Vous prendrez bien quelque chose dit sa voisine à monsieur Songe qui vient de l’aider à pousser sa brouette. Ils entrent dans la cuisine, la femme insiste, asseyez-vous, qu’est-ce que je peux vous offrir. Un petit marc ? Oh je sais, un petit porto, il m’en reste un fond de bouteille. Le vieux refuse poliment puis accepte. De retour chez lui il dit tout de même est-elle assez rat, assez râteau pour m’offrir un fond de bouteille. Autant à boire qu’à manger dans mon verre. Ça m’apprendra à être serviable. Quelques jours après même offre de la voisine pour le même service. Il boit son verre et de retour chez lui il dit qu’est-ce qu’elle m’a fait boire ? Il n’y avait plus de porto, le marc me fait vomir, qu’est-ce qu’elle m’a fait boire ? Or le lendemain la femme lui dit pardonnez-moi de vous avoir laissé partir hier sans rien vous offrir. Mais l’épicier vient de passer, j’ai une bouteille de porto toute fraîche, entrez une minute. Le vieux refuse, accepte, et puis s’avise qu’il est devant sa propre porte, que la brouette de fumier il vient de la pousser sur sa propre plate-bande et que la voisine est décédée depuis longtemps.

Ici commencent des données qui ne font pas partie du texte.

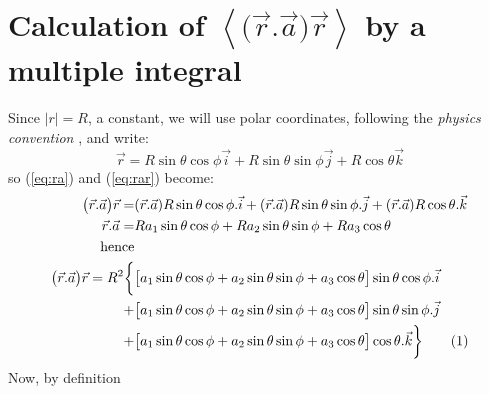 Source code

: \documentclass[]{article}
\newcommand\numberthis{\addtocounter{equation}{1}\tag{\theequation}}
\begin{document}
\section{Calculation of $\left\langle \big(\vec{r}.\vec{a}\big)\vec{r} \right\rangle$ by a multiple integral}
Since $|r|=R$, a constant, we will use polar coordinates, following the \emph{physics convention} \cite{schaum-basic} \cite{wiki-polar}, and write:
$$\vec{r}=R\sin\theta\cos\phi\vec{i}+R\sin\theta\sin\phi\vec{j}+R\cos\theta\vec{k}$$
so (\ref{eq:ra}) and (\ref{eq:rar}) become:
\begin{align*}
\big(\vec{r}.\vec{a}\big)\vec{r} =& (\vec{r}.\vec{a}) R \sin\theta\cos\phi .\vec{i} + (\vec{r}.\vec{a})R\sin\theta\sin\phi . \vec{j} + (\vec{r}.\vec{a}) R\cos\theta. \vec{k}\\
\vec{r}.\vec{a} =& Ra_1\sin\theta\cos\phi + Ra_2\sin\theta\sin\phi + Ra_3 \cos\theta\\
\text{hence}&\\
\big(\vec{r}.\vec{a}\big)\vec{r} = R^2 \bigg\{& \big[a_1\sin\theta\cos\phi + a_2\sin\theta\sin\phi + a_3 \cos\theta\big] \sin\theta\cos\phi.\vec{i}\\ +& \big[a_1\sin\theta\cos\phi + a_2\sin\theta\sin\phi + a_3 \cos\theta\big]\sin\theta\sin\phi. \vec{j}\\
 +& \big[a_1\sin\theta\cos\phi + a_2\sin\theta\sin\phi + a_3 \cos\theta\big] \cos\theta. \vec{k}\bigg\}\numberthis \label{eq:rar_expanded}
\end{align*}
Now, by definition
\end{document}
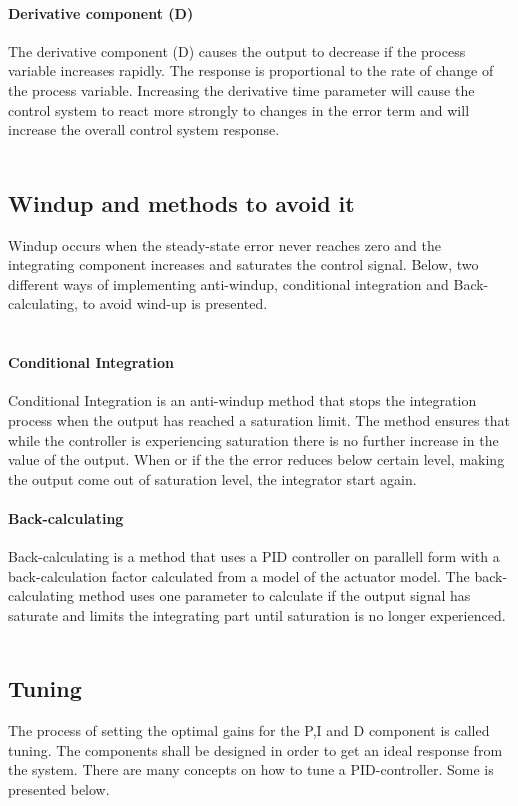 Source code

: \paragraph{Derivative component (D)}
The derivative component (D) causes the output to decrease if the process variable increases rapidly. The response is proportional to the rate of change of the process variable. Increasing the derivative time parameter will cause the control system to react more strongly to changes in the error term and will increase the overall control system response. \cite{PID}
\\
\\
\subsection{Windup and methods to avoid it}
Windup occurs when the steady-state error never reaches zero and the integrating component increases and saturates the control signal. Below, two different ways of implementing anti-windup, conditional integration and Back-calculating, to avoid wind-up is presented.\\
\\
\paragraph{Conditional Integration}
Conditional Integration is an anti-windup method that stops the integration process when the output has reached a saturation limit. The method ensures that while the controller is experiencing saturation there is no further increase in the value of the output. When or if the the error reduces below certain level, making the output come out of saturation level, the integrator start again. \cite{clamping}
\paragraph{Back-calculating}
Back-calculating is a method that uses a PID controller on parallell form with a back-calculation factor calculated from a model of the actuator model. The back-calculating method uses one parameter to calculate if the output signal has saturate and limits the integrating part until saturation is no longer experienced.\cite{clamping}\\
\\
\subsection{Tuning}
The process of setting the optimal gains for the P,I and D component is called tuning. The components shall be designed in order to get an ideal response from the system. There are many concepts on how to tune a PID-controller. Some is presented below.\\
\\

Je me demande dit Monsieur Songe à son ami Mortin pourquoi nous avons tant de difficultés à être nous-même c'est-à-dire authentiques donc différents.
L'autre répond je me demande moi si être soi-même n'est pas, à force d'approfondissement, ressembler en tout point à quiconque. Cultiver sa différence me paraît s'obstiner à rester superficiel donc inauthentique.
Qu'est-ce que l'intelligence ? C'est de se le demander.
A un jeune romancier qui s'évertue à camper, comme il dit, des personnages, monsieur Songe conseille en termes gracieux de décamper d'abord du sien. Apprendre à écrire c'est se mettre à l'école de l'humilité. Tout le temps après de jouer à l'auteur.
J'ai dit naguère bien des sottises dit monsieur Songe. Mais si je ne les avais pas dites, ne serais-je pas moins sage aujourd'hui ? Reste à savoir si la sagesse ne vous fais plus dire de sottises.
Lorsque Monsieur Songe reçoit une lettre il ne l'ouvre pas tout de suite. Il la pose sur sa table le temps de s'y faire, de s'y habituer. S'il lui vient a l'idée que c'est une bonne nouvelle le plaisir est ainsi prolongé, sinon il est toujours assez tôt pour prendre connaissance du malheur. Quand on lui demande de s'expliquer sur ce phénomène de voyance il ne sait pas, il dit que c'est un don.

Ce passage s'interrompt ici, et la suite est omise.